“You’re American,” Gregor said blandly.
“I was born in Yerevan,” Mrs. Vardanian said, “and so was Sophie. And I told you this morning that something was wrong. I told you.”
“She did tell me,” Gregor admitted. He pointed across to the other two of the Very Old Ladies. “The three of them did. Apparently, they’ve been watching this other woman, the one we found in there with the body, go in and out, and—”
“For God’s sake,” somebody said from inside the house, very loudly.
Gregor and the crowd all turned to look in unison. All of a sudden, there was a fury of activity. People were running in and out of the house. Somebody climbed into the ambulance and started up first the motor, and then the lights and sirens. Two uniformed police officers raced out of the house into the crowd and started clearing the street.
“Let’s get a pathway, let’s get a pathway,” one of them said. His voice sounded loud enough to be coming out of a bullhorn, although it wasn’t.
“I wonder what’s happening,” Bennis said.
“My guess,” Gregor said, “is that we don’t have a murder quite yet.”
There was another flurry of activity, and four paramedics came down the stairs carrying a gurney with a woman strapped to it. She had an oxygen mask over her face.
“She’s alive?” Mrs. Vardanian asked, sounding stunned. “She was dead. Dead on the floor. We all saw her.”
They had done more than see her. Gregor had actually tried to take a pulse while they were waiting for the paramedics to arrive. He hadn’t gotten one, or at least he hadn’t detected one. He felt like an idiot.
“I’m not trained for this,” he told David Mortimer. “I tried to see if she were alive, but I couldn’t get anything in the way of a pulse, so I just assumed—”
They all watched as the screaming ambulance edged through the crowd.

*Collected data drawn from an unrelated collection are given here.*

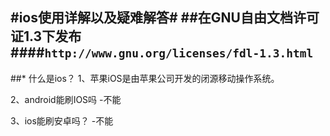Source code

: #ios使用详解以及疑难解答#
##在GNU自由文档许可证1.3下发布
####`http://www.gnu.org/licenses/fdl-1.3.html`
---
##* 什么是ios？
1、苹果iOS是由苹果公司开发的闭源移动操作系统。

2、android能刷IOS吗
-不能

3、ios能刷安卓吗？
-不能
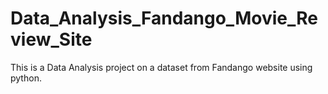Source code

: # Data_Analysis_Fandango_Movie_Review_Site
This is a Data Analysis project on a dataset from Fandango website using python.
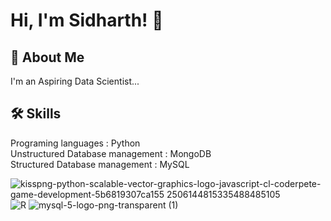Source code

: 
# Hi, I'm Sidharth! 👋


## 🚀 About Me
I'm an Aspiring Data Scientist...


## 🛠 Skills
Programing languages : Python                                                            
Unstructured Database management : MongoDB                                                                   
Structured Database management : MySQL                                                                          


![kisspng-python-scalable-vector-graphics-logo-javascript-cl-coderpete-game-development-5b6819307ca155 2506144815335488485105](https://user-images.githubusercontent.com/93982828/147743358-b52ecc20-edbd-48fb-9a1a-c14015a80637.jpg)  ![R](https://user-images.githubusercontent.com/93982828/147743700-6fcc1f3d-2bc7-4f2e-84af-51e5d61eb36c.png)   ![mysql-5-logo-png-transparent (1)](https://user-images.githubusercontent.com/93982828/147743650-3ab7f206-5f28-4f50-a6ca-fb8f275ecb9d.png)



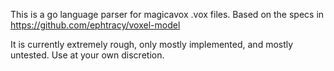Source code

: This is a go language parser for magicavox .vox files.
Based on the specs in https://github.com/ephtracy/voxel-model

It is currently extremely rough, only mostly implemented, and mostly untested. Use at your own discretion.
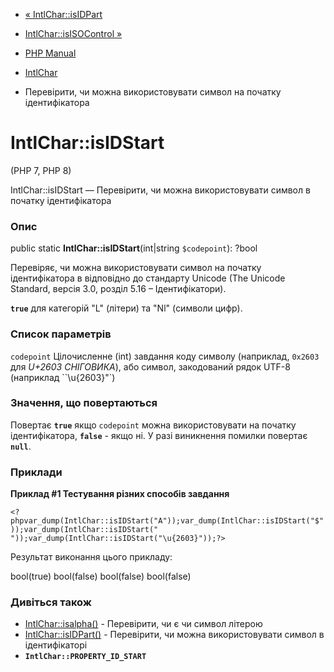 - [« IntlChar::isIDPart](intlchar.isidpart.md)
- [IntlChar::isISOControl »](intlchar.isisocontrol.md)

- [PHP Manual](index.md)
- [IntlChar](class.intlchar.md)
- Перевірити, чи можна використовувати символ на початку ідентифікатора

# IntlChar::isIDStart

(PHP 7, PHP 8)

IntlChar::isIDStart — Перевірити, чи можна використовувати символ в
початку ідентифікатора

### Опис

public static **IntlChar::isIDStart**(int\|string `$codepoint`): ?bool

Перевіряє, чи можна використовувати символ на початку ідентифікатора в
відповідно до стандарту Unicode (The Unicode Standard, версія 3.0,
розділ 5.16 – Ідентифікатори).

**`true`** для категорій "L" (літери) та "Nl" (символи цифр).

### Список параметрів

`codepoint`
Цілочисленне (int) завдання коду символу (наприклад, `0x2603` для *U+2603
СНІГОВИКА*), або символ, закодований рядок UTF-8 (наприклад
``\u{2603}"`)

### Значення, що повертаються

Повертає **`true`** якщо `codepoint` можна використовувати на початку
ідентифікатора, **`false`** - якщо ні. У разі виникнення помилки
повертає **`null`**.

### Приклади

**Приклад #1 Тестування різних способів завдання**

` <?phpvar_dump(IntlChar::isIDStart("A"));var_dump(IntlChar::isIDStart("$"));var_dump(IntlChar::isIDStart("
"));var_dump(IntlChar::isIDStart("\u{2603}"));?> `

Результат виконання цього прикладу:

bool(true)
bool(false)
bool(false)
bool(false)

### Дивіться також

- [IntlChar::isalpha()](intlchar.isalpha.md) - Перевірити, чи є
чи символ літерою
- [IntlChar::isIDPart()](intlchar.isidpart.md) - Перевірити,
чи можна використовувати символ в ідентифікаторі
- **`IntlChar::PROPERTY_ID_START`**
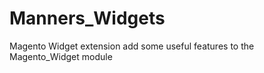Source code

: Manners_Widgets
===============

Magento Widget extension add some useful features to the Magento_Widget module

Police were now running up and down the block and onto the next one, pushing people back onto the sidewalk. Three other police cars had arrived and blocked off the side streets so that the ambulance would have a clear path. The crowd was doing what crowds do. It got back on the sidewalk. It fell off again.
The ambulance let out a long series of screaming wails at a volume Gregor thought must be something new, and then it was free, careening off into the street with all its lights going and an equally lit and screaming police car following it.
Gregor looked at David Mortimer. “There’s another woman in there,” he said. “She was just standing there.”
David Mortimer jerked his head in the direction of the door and began to move. Gregor followed him. Everybody in the city knew John Jackman’s aides. Nobody bothered them. David Mortimer led Gregor through the little clusters of police officers as easily as if the scene had been entirely unpopulated.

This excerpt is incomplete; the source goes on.